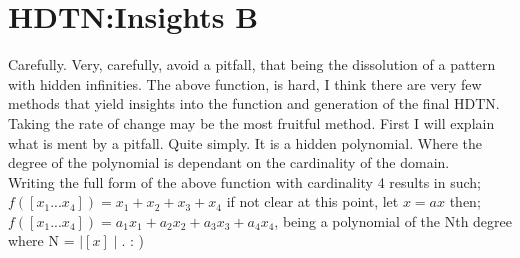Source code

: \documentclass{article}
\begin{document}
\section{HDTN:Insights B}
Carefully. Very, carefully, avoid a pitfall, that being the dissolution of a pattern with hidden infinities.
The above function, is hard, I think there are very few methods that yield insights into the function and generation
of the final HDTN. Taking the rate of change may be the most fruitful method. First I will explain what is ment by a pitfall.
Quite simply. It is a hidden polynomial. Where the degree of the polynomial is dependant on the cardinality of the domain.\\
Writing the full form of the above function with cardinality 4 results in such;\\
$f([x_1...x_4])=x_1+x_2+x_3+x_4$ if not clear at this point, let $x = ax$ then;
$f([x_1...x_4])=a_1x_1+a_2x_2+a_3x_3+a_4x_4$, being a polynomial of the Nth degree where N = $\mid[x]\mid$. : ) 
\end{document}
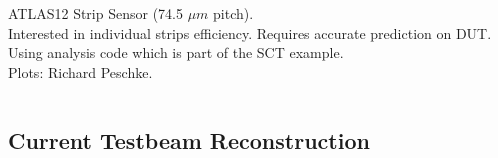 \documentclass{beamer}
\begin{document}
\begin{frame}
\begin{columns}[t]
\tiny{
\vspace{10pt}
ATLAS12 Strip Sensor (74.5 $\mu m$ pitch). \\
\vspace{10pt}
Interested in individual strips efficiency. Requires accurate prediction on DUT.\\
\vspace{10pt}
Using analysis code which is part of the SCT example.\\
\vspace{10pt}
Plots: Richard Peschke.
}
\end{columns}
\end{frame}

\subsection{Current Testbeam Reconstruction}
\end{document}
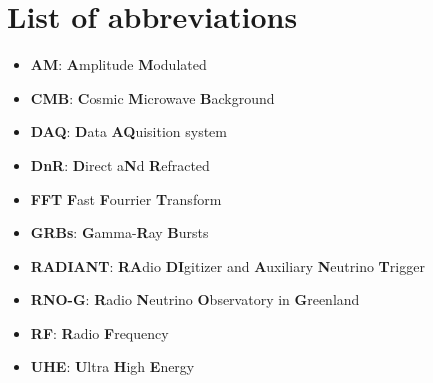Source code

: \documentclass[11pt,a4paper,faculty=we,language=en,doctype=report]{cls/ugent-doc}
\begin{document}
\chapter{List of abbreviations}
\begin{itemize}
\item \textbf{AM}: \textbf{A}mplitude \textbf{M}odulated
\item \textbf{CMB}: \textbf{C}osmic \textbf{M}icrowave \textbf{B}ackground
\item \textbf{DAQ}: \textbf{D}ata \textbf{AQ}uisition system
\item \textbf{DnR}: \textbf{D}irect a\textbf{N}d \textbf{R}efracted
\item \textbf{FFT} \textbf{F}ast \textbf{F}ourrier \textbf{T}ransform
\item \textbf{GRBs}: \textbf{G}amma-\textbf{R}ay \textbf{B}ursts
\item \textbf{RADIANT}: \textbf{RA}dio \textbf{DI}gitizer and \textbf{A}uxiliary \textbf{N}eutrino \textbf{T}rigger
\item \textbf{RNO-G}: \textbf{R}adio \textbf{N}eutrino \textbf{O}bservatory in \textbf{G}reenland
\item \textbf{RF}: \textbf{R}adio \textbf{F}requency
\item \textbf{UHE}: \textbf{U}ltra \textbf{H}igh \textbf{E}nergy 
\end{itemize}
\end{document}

DESCRIPTION OF THE TASK:
Only lines holding the word "adio" are wanted here; copy each from the listing.

ANSWER TO THIS EXERCISE:
\item \textbf{RNO-G}: \textbf{R}adio \textbf{N}eutrino \textbf{O}bservatory in \textbf{G}reenland
\item \textbf{RF}: \textbf{R}adio \textbf{F}requency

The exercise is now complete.